Activity -
Output, without any change, the listing below from its opening line up to and including the line with "property setter arguments</span></span>".

Material for this task -
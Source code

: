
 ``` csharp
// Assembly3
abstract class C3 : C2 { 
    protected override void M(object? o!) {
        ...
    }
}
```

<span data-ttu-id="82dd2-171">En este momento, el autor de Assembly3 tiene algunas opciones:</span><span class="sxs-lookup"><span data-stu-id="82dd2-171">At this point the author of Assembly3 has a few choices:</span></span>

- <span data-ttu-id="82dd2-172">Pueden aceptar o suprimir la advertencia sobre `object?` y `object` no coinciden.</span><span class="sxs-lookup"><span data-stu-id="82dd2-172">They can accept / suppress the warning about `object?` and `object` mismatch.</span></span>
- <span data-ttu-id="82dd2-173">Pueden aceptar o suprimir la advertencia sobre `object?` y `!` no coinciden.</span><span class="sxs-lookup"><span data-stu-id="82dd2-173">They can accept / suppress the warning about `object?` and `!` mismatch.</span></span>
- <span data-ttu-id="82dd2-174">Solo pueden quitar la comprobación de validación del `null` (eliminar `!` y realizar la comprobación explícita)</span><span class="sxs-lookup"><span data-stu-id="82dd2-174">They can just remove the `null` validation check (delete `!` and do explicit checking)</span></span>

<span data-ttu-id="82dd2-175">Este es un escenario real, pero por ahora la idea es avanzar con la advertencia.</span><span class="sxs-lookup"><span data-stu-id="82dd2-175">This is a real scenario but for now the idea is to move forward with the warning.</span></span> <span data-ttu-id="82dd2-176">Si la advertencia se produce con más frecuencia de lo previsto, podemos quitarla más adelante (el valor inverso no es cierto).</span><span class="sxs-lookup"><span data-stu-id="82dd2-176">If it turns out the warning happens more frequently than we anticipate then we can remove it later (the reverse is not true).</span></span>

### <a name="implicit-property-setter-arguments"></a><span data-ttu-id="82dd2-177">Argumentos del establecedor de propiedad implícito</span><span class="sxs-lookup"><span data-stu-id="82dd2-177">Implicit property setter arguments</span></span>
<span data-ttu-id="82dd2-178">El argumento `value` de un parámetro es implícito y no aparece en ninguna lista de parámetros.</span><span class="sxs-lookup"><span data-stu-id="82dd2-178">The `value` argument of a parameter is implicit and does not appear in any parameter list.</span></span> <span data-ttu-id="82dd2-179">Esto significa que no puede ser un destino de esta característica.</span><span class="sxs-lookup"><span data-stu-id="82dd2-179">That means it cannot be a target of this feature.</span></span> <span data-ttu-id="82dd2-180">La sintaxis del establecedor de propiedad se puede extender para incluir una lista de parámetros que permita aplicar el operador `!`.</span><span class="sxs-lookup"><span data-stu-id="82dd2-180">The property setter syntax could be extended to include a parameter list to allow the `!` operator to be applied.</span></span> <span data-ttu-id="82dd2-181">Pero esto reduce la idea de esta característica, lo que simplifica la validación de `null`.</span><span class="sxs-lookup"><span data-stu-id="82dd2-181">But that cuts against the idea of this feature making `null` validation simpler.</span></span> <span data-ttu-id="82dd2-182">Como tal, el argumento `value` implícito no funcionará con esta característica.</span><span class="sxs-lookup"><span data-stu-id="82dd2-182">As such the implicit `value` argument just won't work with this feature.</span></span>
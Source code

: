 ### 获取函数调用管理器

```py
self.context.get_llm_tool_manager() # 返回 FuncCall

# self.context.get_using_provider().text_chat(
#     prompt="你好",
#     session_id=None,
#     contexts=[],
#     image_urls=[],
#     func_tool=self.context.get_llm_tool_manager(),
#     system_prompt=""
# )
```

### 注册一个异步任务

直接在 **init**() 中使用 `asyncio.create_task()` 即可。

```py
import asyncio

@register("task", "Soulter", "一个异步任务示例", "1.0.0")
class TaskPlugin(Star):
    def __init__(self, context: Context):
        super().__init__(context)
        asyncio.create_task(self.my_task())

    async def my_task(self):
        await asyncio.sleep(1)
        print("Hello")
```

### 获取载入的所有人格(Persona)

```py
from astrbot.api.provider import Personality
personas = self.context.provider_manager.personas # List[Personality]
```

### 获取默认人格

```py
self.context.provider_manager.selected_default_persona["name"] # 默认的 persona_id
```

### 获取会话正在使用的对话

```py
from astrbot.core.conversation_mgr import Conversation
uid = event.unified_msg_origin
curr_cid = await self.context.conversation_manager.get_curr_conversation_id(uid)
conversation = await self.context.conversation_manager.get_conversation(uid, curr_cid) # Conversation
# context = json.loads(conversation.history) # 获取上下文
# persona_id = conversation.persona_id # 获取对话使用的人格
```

Answer for the task -
Source code

:
 ``` csharp
// Assembly3
abstract class C3 : C2 { 
    protected override void M(object? o!) {
        ...
    }
}
```

<span data-ttu-id="82dd2-171">En este momento, el autor de Assembly3 tiene algunas opciones:</span><span class="sxs-lookup"><span data-stu-id="82dd2-171">At this point the author of Assembly3 has a few choices:</span></span>

- <span data-ttu-id="82dd2-172">Pueden aceptar o suprimir la advertencia sobre `object?` y `object` no coinciden.</span><span class="sxs-lookup"><span data-stu-id="82dd2-172">They can accept / suppress the warning about `object?` and `object` mismatch.</span></span>
- <span data-ttu-id="82dd2-173">Pueden aceptar o suprimir la advertencia sobre `object?` y `!` no coinciden.</span><span class="sxs-lookup"><span data-stu-id="82dd2-173">They can accept / suppress the warning about `object?` and `!` mismatch.</span></span>
- <span data-ttu-id="82dd2-174">Solo pueden quitar la comprobación de validación del `null` (eliminar `!` y realizar la comprobación explícita)</span><span class="sxs-lookup"><span data-stu-id="82dd2-174">They can just remove the `null` validation check (delete `!` and do explicit checking)</span></span>

<span data-ttu-id="82dd2-175">Este es un escenario real, pero por ahora la idea es avanzar con la advertencia.</span><span class="sxs-lookup"><span data-stu-id="82dd2-175">This is a real scenario but for now the idea is to move forward with the warning.</span></span> <span data-ttu-id="82dd2-176">Si la advertencia se produce con más frecuencia de lo previsto, podemos quitarla más adelante (el valor inverso no es cierto).</span><span class="sxs-lookup"><span data-stu-id="82dd2-176">If it turns out the warning happens more frequently than we anticipate then we can remove it later (the reverse is not true).</span></span>

### <a name="implicit-property-setter-arguments"></a><span data-ttu-id="82dd2-177">Argumentos del establecedor de propiedad implícito</span><span class="sxs-lookup"><span data-stu-id="82dd2-177">Implicit property setter arguments</span></span>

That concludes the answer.